I was very fortunate, before I retired, they wanted to get rid of a big pile of lead radioisotope shipping containers. I could have all that I could carry out of the plant. For days, I carried out as many of the containers as I could. I stockpiled a few hundred pounds of the containers and melted them down and cast them into 1 pound ingots. I have three wooden boxes of them. I don't know how much each box weighs but when we moved, the movers had to use dollies to move them. Sure glad I got it while it was available......and FREE!!! I'll never use it all and will probably leave at least one, and likely more, of the boxes to my kids when I slip off this mortal coil.

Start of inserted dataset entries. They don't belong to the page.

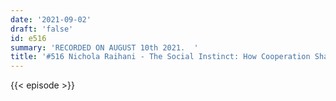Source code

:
 ```yaml
---
date: '2021-09-02'
draft: 'false'
id: e516
summary: 'RECORDED ON AUGUST 10th 2021.  '
title: '#516 Nichola Raihani - The Social Instinct: How Cooperation Shaped the World'
---
```

{{< episode >}}
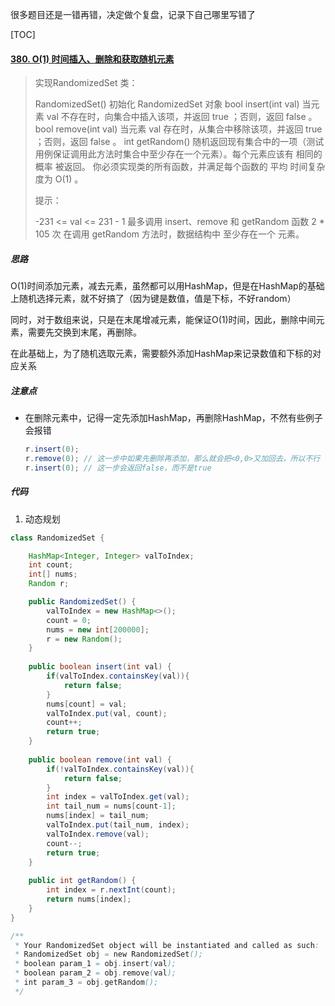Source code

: 很多题目还是一错再错，决定做个复盘，记录下自己哪里写错了



[TOC]

#### [380. O(1) 时间插入、删除和获取随机元素](https://leetcode-cn.com/problems/insert-delete-getrandom-o1/)

> 实现RandomizedSet 类：
>
> RandomizedSet() 初始化 RandomizedSet 对象
> bool insert(int val) 当元素 val 不存在时，向集合中插入该项，并返回 true ；否则，返回 false 。
> bool remove(int val) 当元素 val 存在时，从集合中移除该项，并返回 true ；否则，返回 false 。
> int getRandom() 随机返回现有集合中的一项（测试用例保证调用此方法时集合中至少存在一个元素）。每个元素应该有 相同的概率 被返回。
> 你必须实现类的所有函数，并满足每个函数的 平均 时间复杂度为 O(1) 。
>
> 
>
> 提示：
>
> -231 <= val <= 231 - 1
> 最多调用 insert、remove 和 getRandom 函数 2 * 105 次
> 在调用 getRandom 方法时，数据结构中 至少存在一个 元素。



##### 思路

O(1)时间添加元素，减去元素，虽然都可以用HashMap，但是在HashMap的基础上随机选择元素，就不好搞了（因为键是数值，值是下标，不好random）



同时，对于数组来说，只是在末尾增减元素，能保证O(1)时间，因此，删除中间元素，需要先交换到末尾，再删除。



在此基础上，为了随机选取元素，需要额外添加HashMap来记录数值和下标的对应关系



##### 注意点

- 在删除元素中，记得一定先添加HashMap，再删除HashMap，不然有些例子会报错

  ```java
  r.insert(0);
  r.remove(0); // 这一步中如果先删除再添加，那么就会把<0,0>又加回去，所以不行
  r.insert(0); // 这一步会返回false，而不是true
  ```

  



##### 代码

1. 动态规划

```java
class RandomizedSet {

    HashMap<Integer, Integer> valToIndex;
    int count;
    int[] nums;
    Random r;

    public RandomizedSet() {
        valToIndex = new HashMap<>();
        count = 0;
        nums = new int[200000];
        r = new Random();
    }
    
    public boolean insert(int val) {
        if(valToIndex.containsKey(val)){
            return false;
        }
        nums[count] = val;
        valToIndex.put(val, count);
        count++;
        return true;
    }
    
    public boolean remove(int val) {
        if(!valToIndex.containsKey(val)){
            return false;
        }
        int index = valToIndex.get(val);
        int tail_num = nums[count-1];
        nums[index] = tail_num;
        valToIndex.put(tail_num, index);
        valToIndex.remove(val);
        count--;
        return true;
    }
    
    public int getRandom() {
        int index = r.nextInt(count);
        return nums[index];
    }
}

/**
 * Your RandomizedSet object will be instantiated and called as such:
 * RandomizedSet obj = new RandomizedSet();
 * boolean param_1 = obj.insert(val);
 * boolean param_2 = obj.remove(val);
 * int param_3 = obj.getRandom();
 */
```

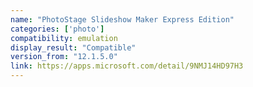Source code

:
 ```yaml
---
name: "PhotoStage Slideshow Maker Express Edition"
categories: ['photo']
compatibility: emulation
display_result: "Compatible"
version_from: "12.1.5.0"
link: https://apps.microsoft.com/detail/9NMJ14HD97H3
---
```

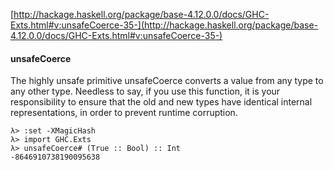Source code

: [http://hackage.haskell.org/package/base-4.12.0.0/docs/GHC-Exts.html#v:unsafeCoerce-35-](http://hackage.haskell.org/package/base-4.12.0.0/docs/GHC-Exts.html#v:unsafeCoerce-35-)

#### unsafeCoerce
The highly unsafe primitive unsafeCoerce converts a value from any type to any other type. Needless to say, if you use this function, it is your responsibility to ensure that the old and new types have identical internal representations, in order to prevent runtime corruption.
```
λ> :set -XMagicHash
λ> import GHC.Exts
λ> unsafeCoerce# (True :: Bool) :: Int
-8646910738190095638
```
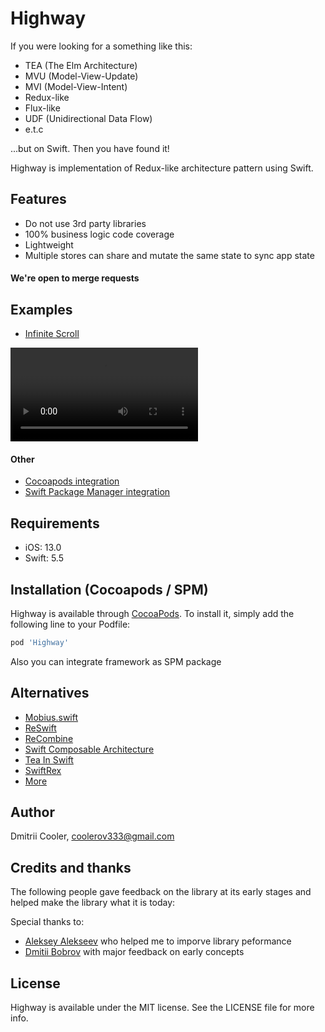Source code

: # Highway

If you were looking for a something like this: 
- TEA (The Elm Architecture)
- MVU (Model-View-Update)
- MVI (Model-View-Intent)
- Redux-like
- Flux-like
- UDF (Unidirectional Data Flow)
- e.t.c

...but on Swift. Then you have found it!

Highway is implementation of Redux-like architecture pattern using Swift.

## Features

- Do not use 3rd party libraries
- 100% business logic code coverage
- Lightweight
- Multiple stores can share and mutate the same state to sync app state

#### We're open to merge requests

## Examples

- [Infinite Scroll](https://github.com/cooler333/Highway/tree/main/Examples/InfiniteScroll)

![Video](Resources/preview_low.mov)


#### Other
- [Cocoapods integration](https://github.com/cooler333/Highway/tree/main/Examples/PodExample)
- [Swift Package Manager integration](https://github.com/cooler333/Highway/tree/main/Examples/SPMExample)

## Requirements

- iOS: 13.0
- Swift: 5.5

## Installation (Cocoapods / SPM)

Highway is available through [CocoaPods](https://cocoapods.org). To install
it, simply add the following line to your Podfile:

```ruby
pod 'Highway'
```

Also you can integrate framework as SPM package

## Alternatives
- [Mobius.swift](https://github.com/spotify/Mobius.swift)
- [ReSwift](https://github.com/ReSwift/ReSwift)
- [ReCombine](https://github.com/ReCombine/ReCombine)
- [Swift Composable Architecture](https://github.com/pointfreeco/swift-composable-architecture)
- [Tea In Swift](https://github.com/chriseidhof/tea-in-swift)
- [SwiftRex](https://github.com/SwiftRex/SwiftRex)
- [More](https://github.com/onmyway133/awesome-ios-architecture#unidirectional-data-flow)

## Author

Dmitrii Cooler, coolerov333@gmail.com

## Credits and thanks

The following people gave feedback on the library at its early stages and helped make the library what it is today:

Special thanks to:
- [Aleksey Alekseev](https://github.com/joyalex) who helped me to imporve library peformance
- [Dmitii Bobrov](https://github.com/dimabobrov) with major feedback on early concepts 

## License

Highway is available under the MIT license. See the LICENSE file for more info.
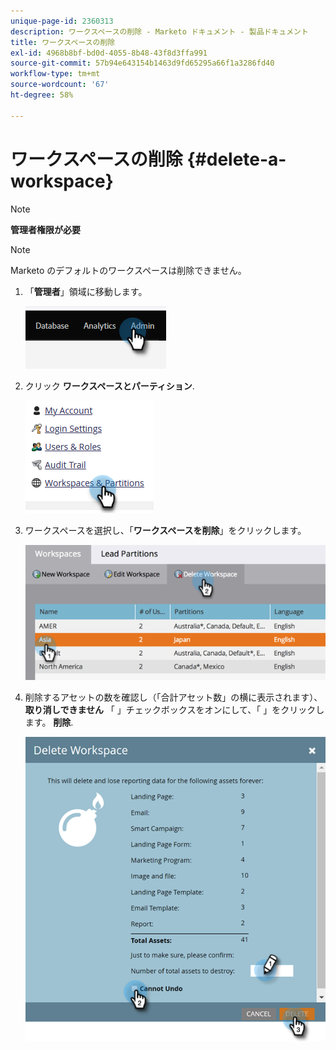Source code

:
 ```yaml
---
unique-page-id: 2360313
description: ワークスペースの削除 - Marketo ドキュメント - 製品ドキュメント
title: ワークスペースの削除
exl-id: 4968b8bf-bd0d-4055-8b48-43f8d3ffa991
source-git-commit: 57b94e643154b1463d9fd65295a66f1a3286fd40
workflow-type: tm+mt
source-wordcount: '67'
ht-degree: 58%

---
```


# ワークスペースの削除 {#delete-a-workspace}

>[!NOTE]
>
>**管理者権限が必要**

>[!NOTE]
>
>Marketo のデフォルトのワークスペースは削除できません。

1. 「**管理者**」領域に移動します。

   ![](assets/delete-a-workspace-1.png)

1. クリック **ワークスペースとパーティション**.

   ![](assets/delete-a-workspace-2.png)

1. ワークスペースを選択し、「**ワークスペースを削除**」をクリックします。

   ![](assets/delete-a-workspace-3.png)

1. 削除するアセットの数を確認し（「合計アセット数」の横に表示されます）、 **取り消しできません** 「 」チェックボックスをオンにして、「 」をクリックします。 **削除**.

   ![](assets/delete-a-workspace-4.png)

Oh, by the way, it is not radioactive, I checked before I took it home.
 
I've got about a ton and a half I picked up for a sailboat keel, for a boat that never got built. I don't think I'll run out in this lifetime!

Jamie
 
You need to be creative, thinking wise and get lead from places that have scrap. Sometimes we have to resort to harder leads or whatever we can find. Gun ranges, Xray and old tire shops. Maybe junk yards that have old WWs still on the rims. Glass shops that do the stained glass windows, radiator shops are just a few places.
 
I think Plumber's still use lead, as I read this and called a local Plumber Supply Company and they still sell 25# 100% lead ingots in 100 pound links.

Rick
 
I was lucky enough to attend a farm auction years ago and the deceased had been a muzzleloading enthusiast in the 1960's. Long story short I purchased about 500 pounds of pure lead at that sale for a song. My wife thought I was nuts as we loaded it in the back of the car and probably most of the folks at the sale did too, but I don't need to worry about lead for the foreseeable future.
 
I like to think it is because I'm so darned brilliant. :rotf: But, others may not agree :idunno:
 
On an average day I bet a person walks right by lead without knowing it at least a dozen times.

Lead, lead based materials and substitutes are everywhere. You just have to know them when you see them.
 
Well any metal that you can melt and mold can make a bullet.
None of the metals are as good as lead, but I am pretty sure a large caliber hole in a bambi will work regardless of the metal that did the damage.

Roundballs experiments with brass roundballs shows the proof to that idea.
 
durin' the fracas with the redcoats people were known to melt down their pewter plates & trays & such for somethin' to stuff in their muskets & blunderbusses.